● **TASK DESCRIPTION**: Search each line below for "nuisance", then return the lines where it appears.

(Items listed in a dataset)
################
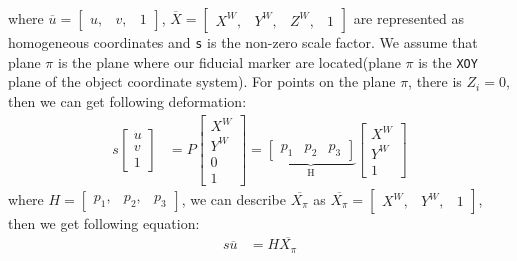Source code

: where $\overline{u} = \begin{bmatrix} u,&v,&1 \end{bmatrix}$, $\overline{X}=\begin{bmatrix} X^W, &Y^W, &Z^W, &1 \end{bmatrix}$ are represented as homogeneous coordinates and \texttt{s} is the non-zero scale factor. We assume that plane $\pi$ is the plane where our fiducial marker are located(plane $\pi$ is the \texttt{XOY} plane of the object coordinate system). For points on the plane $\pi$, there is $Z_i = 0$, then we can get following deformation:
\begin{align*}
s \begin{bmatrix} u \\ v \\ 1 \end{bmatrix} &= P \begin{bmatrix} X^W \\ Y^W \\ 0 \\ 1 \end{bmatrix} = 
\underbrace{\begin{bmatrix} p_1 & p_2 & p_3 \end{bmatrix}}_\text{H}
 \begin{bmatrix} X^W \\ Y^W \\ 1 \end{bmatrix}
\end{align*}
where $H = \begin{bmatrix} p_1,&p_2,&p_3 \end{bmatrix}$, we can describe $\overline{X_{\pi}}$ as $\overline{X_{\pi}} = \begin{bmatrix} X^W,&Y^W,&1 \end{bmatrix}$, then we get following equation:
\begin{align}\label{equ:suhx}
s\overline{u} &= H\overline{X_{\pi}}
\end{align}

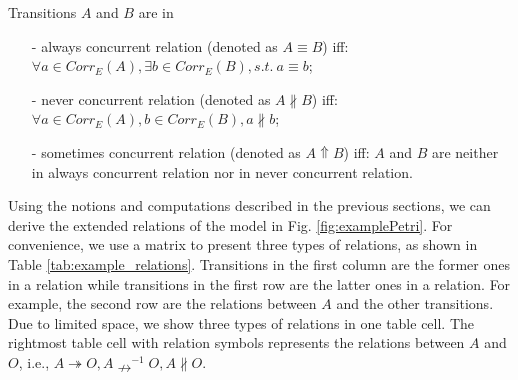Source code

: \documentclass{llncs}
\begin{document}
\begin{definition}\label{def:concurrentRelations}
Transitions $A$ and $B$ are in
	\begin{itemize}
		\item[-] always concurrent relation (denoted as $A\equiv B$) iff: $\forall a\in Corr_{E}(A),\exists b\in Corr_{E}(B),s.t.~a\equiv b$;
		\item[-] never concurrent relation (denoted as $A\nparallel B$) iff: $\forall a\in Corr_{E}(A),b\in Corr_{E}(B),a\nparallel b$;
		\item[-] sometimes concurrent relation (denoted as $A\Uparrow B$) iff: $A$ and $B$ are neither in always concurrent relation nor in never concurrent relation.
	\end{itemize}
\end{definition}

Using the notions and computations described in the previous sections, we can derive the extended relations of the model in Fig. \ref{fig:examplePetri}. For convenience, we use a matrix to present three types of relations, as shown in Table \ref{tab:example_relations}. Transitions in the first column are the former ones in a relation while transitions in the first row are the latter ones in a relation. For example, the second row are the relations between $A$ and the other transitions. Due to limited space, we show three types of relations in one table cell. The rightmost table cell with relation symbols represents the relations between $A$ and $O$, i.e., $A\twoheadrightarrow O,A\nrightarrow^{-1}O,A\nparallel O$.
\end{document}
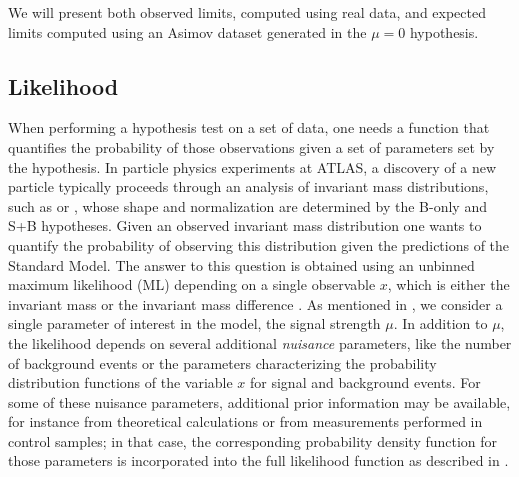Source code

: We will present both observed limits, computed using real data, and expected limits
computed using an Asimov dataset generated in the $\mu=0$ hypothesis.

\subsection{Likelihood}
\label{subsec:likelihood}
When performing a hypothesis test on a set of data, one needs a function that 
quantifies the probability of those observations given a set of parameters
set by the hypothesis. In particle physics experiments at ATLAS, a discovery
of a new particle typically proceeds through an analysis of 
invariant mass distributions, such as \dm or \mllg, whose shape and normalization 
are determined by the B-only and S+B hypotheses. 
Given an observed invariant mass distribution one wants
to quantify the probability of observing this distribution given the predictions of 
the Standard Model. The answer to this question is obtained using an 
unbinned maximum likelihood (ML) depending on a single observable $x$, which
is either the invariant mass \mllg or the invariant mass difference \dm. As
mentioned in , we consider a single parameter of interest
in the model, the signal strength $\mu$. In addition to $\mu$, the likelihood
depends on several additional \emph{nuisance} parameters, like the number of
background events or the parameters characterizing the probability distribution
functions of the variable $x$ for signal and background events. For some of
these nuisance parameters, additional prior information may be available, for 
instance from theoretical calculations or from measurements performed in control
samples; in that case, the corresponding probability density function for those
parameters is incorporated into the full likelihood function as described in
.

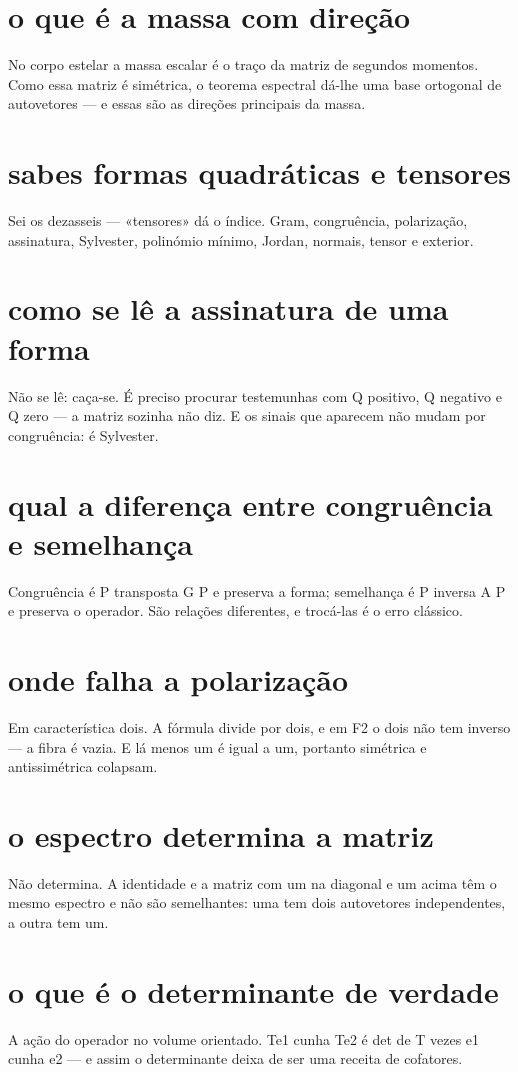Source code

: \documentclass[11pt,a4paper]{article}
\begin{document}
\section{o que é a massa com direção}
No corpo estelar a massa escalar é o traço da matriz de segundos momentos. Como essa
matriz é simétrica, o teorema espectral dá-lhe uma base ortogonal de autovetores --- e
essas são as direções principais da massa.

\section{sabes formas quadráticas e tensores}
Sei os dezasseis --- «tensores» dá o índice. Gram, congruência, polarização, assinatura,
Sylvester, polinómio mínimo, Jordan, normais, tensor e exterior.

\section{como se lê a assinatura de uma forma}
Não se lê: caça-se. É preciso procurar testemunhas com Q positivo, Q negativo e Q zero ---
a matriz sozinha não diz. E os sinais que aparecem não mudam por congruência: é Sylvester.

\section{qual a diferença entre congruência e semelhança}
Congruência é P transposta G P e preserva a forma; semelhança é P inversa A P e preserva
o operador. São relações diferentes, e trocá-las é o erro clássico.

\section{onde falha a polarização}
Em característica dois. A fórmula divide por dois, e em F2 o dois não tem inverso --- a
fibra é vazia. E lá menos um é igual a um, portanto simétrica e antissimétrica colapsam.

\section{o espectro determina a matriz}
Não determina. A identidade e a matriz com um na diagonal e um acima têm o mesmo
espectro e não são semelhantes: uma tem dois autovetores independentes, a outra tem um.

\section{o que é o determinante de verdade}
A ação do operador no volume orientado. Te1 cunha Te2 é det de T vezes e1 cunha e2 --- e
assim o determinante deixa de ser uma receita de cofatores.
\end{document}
################
● **YOUR SOLUTION**:
depends on several additional \emph{nuisance} parameters, like the number of
these nuisance parameters, additional prior information may be available, for 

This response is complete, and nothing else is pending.